Wrapping up this exercise:

This little script helps to see exactly where things go, and show what 
goes wrong with my original, incorrect map.

#!/bin/bash
echo "compiling crush map"
crushtool -c /tmp/crush.txt -o /tmp/crush-new.bin \
     --enable-unsafe-tunables
bad="$(crushtool -i /tmp/crush2-new.bin --test \
         --show-bad-mappings 2>&1 | \
     wc -l)"
echo "number of bad mappings:  $bad"

distribution() {
     crushtool -i /tmp/crush2-new.bin --test --show-statistics \
         --num-rep $1 2>&1 | \
         awk '/\[.*\]/ {
             gsub("[][]","",$6);
             split($6,a,",");
             asort(a,d);
             print d[1], d[2], d[3], d[4]; }' | \
         sort | uniq -c
}
for i in 3 4; do
     echo "distribution of size=${i} replicas:"
     distribution $i
done

For --num-rep=4, the result looks like the following; it's easily seen 
that two sets of OSDs in the same bank are always picked, exactly what 
we do NOT want (note OSDs 0+1 in bank0, 1+2 in bank1, etc.):

     173 0 1 2 3
     176 0 1 4 5
     184 0 1 6 7
     171 2 3 4 5
     156 2 3 6 7
     164 4 5 6 7

After Sage's correction, the result looks like the following, with one 
OSD from each bank:

      70 0 2 4 6
      74 0 2 4 7
      65 0 2 5 6
      58 0 2 5 7
      60 0 3 4 6
      72 0 3 4 7
      80 0 3 5 6
      64 0 3 5 7
      48 1 2 4 6
      66 1 2 4 7
      72 1 2 5 6
      46 1 2 5 7
      73 1 3 4 6
      70 1 3 4 7
      51 1 3 5 6
      55 1 3 5 7

When replicas=3, the result is also correct.

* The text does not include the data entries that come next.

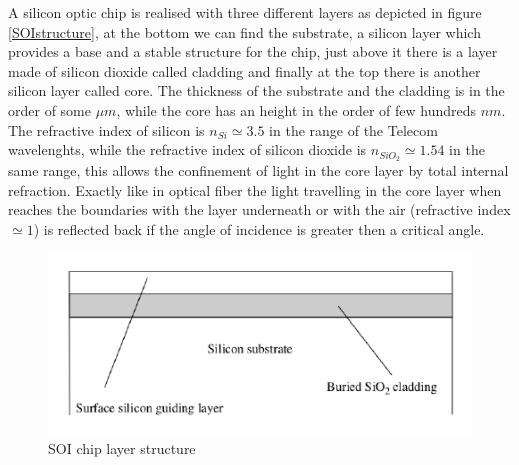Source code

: \documentclass[12pt]{book}
\begin{document}
A silicon optic chip is realised with three different layers as depicted in figure \eqref{SOIstructure}, at the bottom we can find the substrate, a silicon layer which provides a base and a stable structure for the chip, just above it there is a layer made of silicon dioxide called cladding and finally at the top there is another silicon layer called core. The thickness of the substrate and the cladding is in the order of some $\mu m$, while the core has an height in the order of few hundreds $nm$. The refractive index of silicon is $n_{Si} \simeq 3.5$ in the range of the Telecom wavelenghts, while the refractive index of silicon dioxide is $n_{SiO_2}\simeq 1.54$ in the same range, this allows the confinement of light in the core layer by total internal refraction. Exactly like in optical fiber the light travelling in the core layer when reaches the boundaries with the layer underneath or with the air (refractive index $\simeq 1$) is reflected back if the angle of incidence is greater then a critical angle. 
\begin{figure}
\centering
\includegraphics[width = .7\textwidth]{img/SOIstructure}
\caption{SOI chip layer structure}
\label{SOIstructure}
\end{figure}
\end{document}
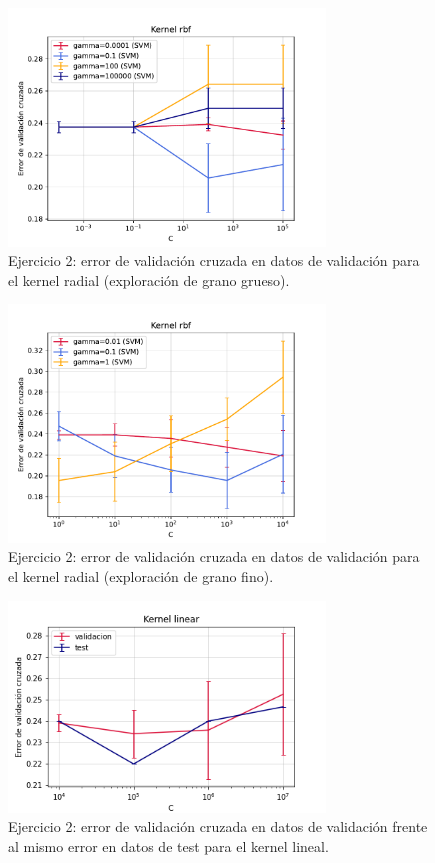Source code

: \documentclass[11pt]{article}
\begin{document}
\begin{figure}[h]
\centering
\includegraphics[width=0.75\textwidth]{fotos/rbf_gg.pdf}
\caption{Ejercicio 2: error de validación cruzada en datos de validación para el kernel radial (exploración de grano grueso).}
\end{figure}

\begin{figure}[h]
\centering
\includegraphics[width=0.75\textwidth]{fotos/radial_gf.pdf}
\caption{Ejercicio 2: error de validación cruzada en datos de validación para el kernel radial (exploración de grano fino).}
\end{figure}

\begin{figure}[h]
\centering
\includegraphics[width=0.75\textwidth]{fotos/linealTest.png}
\caption{Ejercicio 2: error de validación cruzada en datos de validación frente al mismo error en datos de test para el kernel lineal.}
\end{figure}
\end{document}
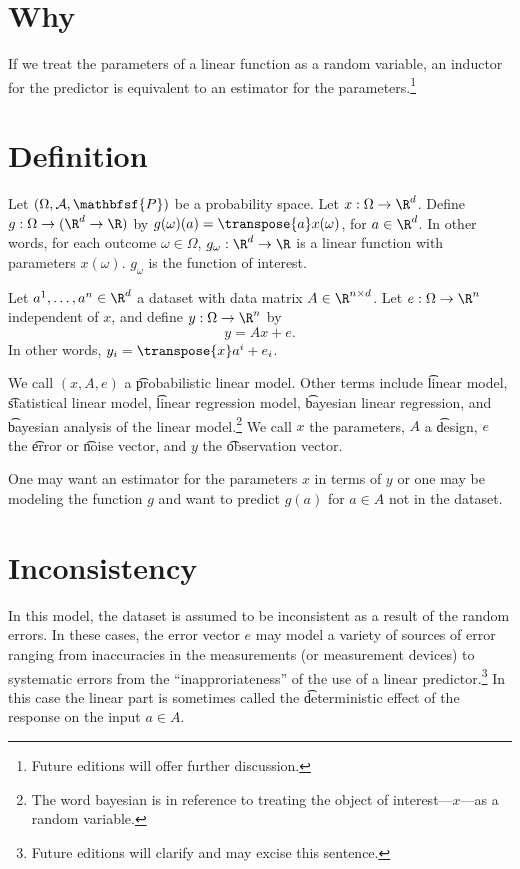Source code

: 
\section*{Why}

If we treat the parameters of a linear function as a random variable, an inductor for the predictor is equivalent to an estimator for the parameters.\footnote{Future editions will offer further discussion.}

\section*{Definition}

Let $(\Omega , \mathcal{A} , \mathbfsf{P} )$ be a probability space.
Let $x: \Omega  \to \R ^d$.
Define $g: \Omega  \to (\R ^d \to \R )$ by $g(\omega )(a) = \transpose{a}x(\omega )$, for $a \in \R ^d$.
In other words, for each outcome $\omega  \in \Omega $, $g_\omega : \R ^d \to \R $ is a linear function with parameters $x(\omega )$.
$g_\omega $ is the function of interest.

Let $a^1, \dots , a^n \in \R ^d$ a dataset with data matrix $A \in \R ^{n \times d}$.
Let $e: \Omega  \to \R ^n$ independent of $x$, and define $y: \Omega  \to \R ^n$ by
\[
y = Ax + e.
\]
In other words, $y_i = \transpose{x}a^i + e_i$.

We call $(x, A, e)$ a \t{probabilistic linear model}.
Other terms include \t{linear model}, \t{statistical linear model}, \t{linear regression model}, \t{bayesian linear regression}, and \t{bayesian analysis of the linear model}.\footnote{The word bayesian is in reference to treating the object of interest---$x$---as a random variable.}
We call $x$ the parameters, $A$ a \t{design}, $e$ the \t{error} or \t{noise} vector, and $y$ the \t{observation} vector.

One may want an estimator for the parameters $x$ in terms of $y$ or one may be modeling the function $g$ and want to predict $g(a)$ for $a \in A$ not in the dataset.

\section*{Inconsistency}

In this model, the dataset is assumed to be inconsistent as a result of the random errors.
In these cases, the error vector $e$ may model a variety of sources of error ranging from inaccuracies in the measurements (or measurement devices) to systematic errors from the ``inapproriateness'' of the use of a linear predictor.\footnote{Future editions will clarify and may excise this sentence.}
In this case the linear part is sometimes called the \t{deterministic effect} of the response on the input $a \in A$.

So this is a bit of a hack, but it does seem to work to evenly 
distribute 3-4 replicas across a bucket level with only two nodes.  Late 
into this exploration, it appears that if the 'bank' layer is 
undesirable, this also works to distribute evenly across hosts:

         step choose firstn 0 type host
         step choose firstn 2 type osd

In conclusion, this example doesn't seem so far-fetched, since it's easy 
to imagine wanting to distribute OSDs across two racks, or PDUs, or data 
centers, where it's not so unreasonable to say a third is out of the budget.

	John